- **EXTRACTED INFORMATION**:
[Start of section]

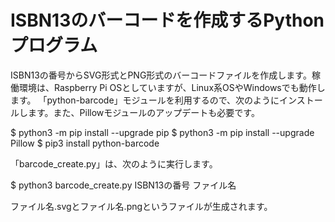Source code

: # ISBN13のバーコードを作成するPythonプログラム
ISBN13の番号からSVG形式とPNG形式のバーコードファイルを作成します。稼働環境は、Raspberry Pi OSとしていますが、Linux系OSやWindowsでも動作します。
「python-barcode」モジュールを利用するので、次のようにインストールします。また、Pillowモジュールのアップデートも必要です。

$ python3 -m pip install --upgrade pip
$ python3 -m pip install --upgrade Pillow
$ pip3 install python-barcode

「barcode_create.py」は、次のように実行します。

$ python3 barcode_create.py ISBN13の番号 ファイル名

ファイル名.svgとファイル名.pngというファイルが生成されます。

[End of section]
[Start of section]

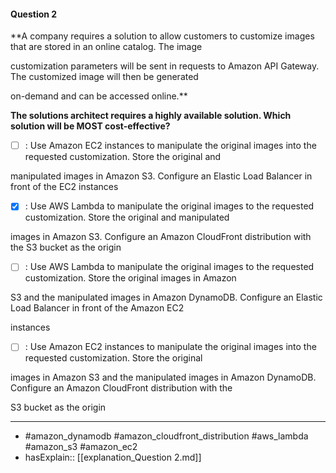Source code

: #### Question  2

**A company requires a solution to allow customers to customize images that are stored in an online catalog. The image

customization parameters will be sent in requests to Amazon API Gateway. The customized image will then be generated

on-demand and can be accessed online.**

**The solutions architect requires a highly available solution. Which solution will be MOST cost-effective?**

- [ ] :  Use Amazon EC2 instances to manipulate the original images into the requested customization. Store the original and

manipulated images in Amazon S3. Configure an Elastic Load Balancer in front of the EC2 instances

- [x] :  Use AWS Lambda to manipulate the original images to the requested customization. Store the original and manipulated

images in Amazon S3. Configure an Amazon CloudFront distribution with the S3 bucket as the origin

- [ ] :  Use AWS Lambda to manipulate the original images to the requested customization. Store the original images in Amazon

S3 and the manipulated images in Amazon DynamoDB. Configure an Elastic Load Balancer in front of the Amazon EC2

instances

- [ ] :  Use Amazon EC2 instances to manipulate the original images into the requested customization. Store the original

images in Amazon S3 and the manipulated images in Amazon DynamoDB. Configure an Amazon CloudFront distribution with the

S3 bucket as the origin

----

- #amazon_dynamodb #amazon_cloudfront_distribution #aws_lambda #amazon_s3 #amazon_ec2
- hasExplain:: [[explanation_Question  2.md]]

[End of section]

- **TRY IT**:
The lines above, starting at the one with "on-demand and can be accessed online.**" and ending at the one with "- hasExplain:: [[explanation_Question", are the only ones to return, exactly as written.

- **TASK OUTPUT**:
on-demand and can be accessed online.**

**The solutions architect requires a highly available solution. Which solution will be MOST cost-effective?**

- [ ] :  Use Amazon EC2 instances to manipulate the original images into the requested customization. Store the original and

manipulated images in Amazon S3. Configure an Elastic Load Balancer in front of the EC2 instances

- [x] :  Use AWS Lambda to manipulate the original images to the requested customization. Store the original and manipulated

images in Amazon S3. Configure an Amazon CloudFront distribution with the S3 bucket as the origin

- [ ] :  Use AWS Lambda to manipulate the original images to the requested customization. Store the original images in Amazon

S3 and the manipulated images in Amazon DynamoDB. Configure an Elastic Load Balancer in front of the Amazon EC2

instances

- [ ] :  Use Amazon EC2 instances to manipulate the original images into the requested customization. Store the original

images in Amazon S3 and the manipulated images in Amazon DynamoDB. Configure an Amazon CloudFront distribution with the

S3 bucket as the origin

----

- #amazon_dynamodb #amazon_cloudfront_distribution #aws_lambda #amazon_s3 #amazon_ec2
- hasExplain:: [[explanation_Question  2.md]]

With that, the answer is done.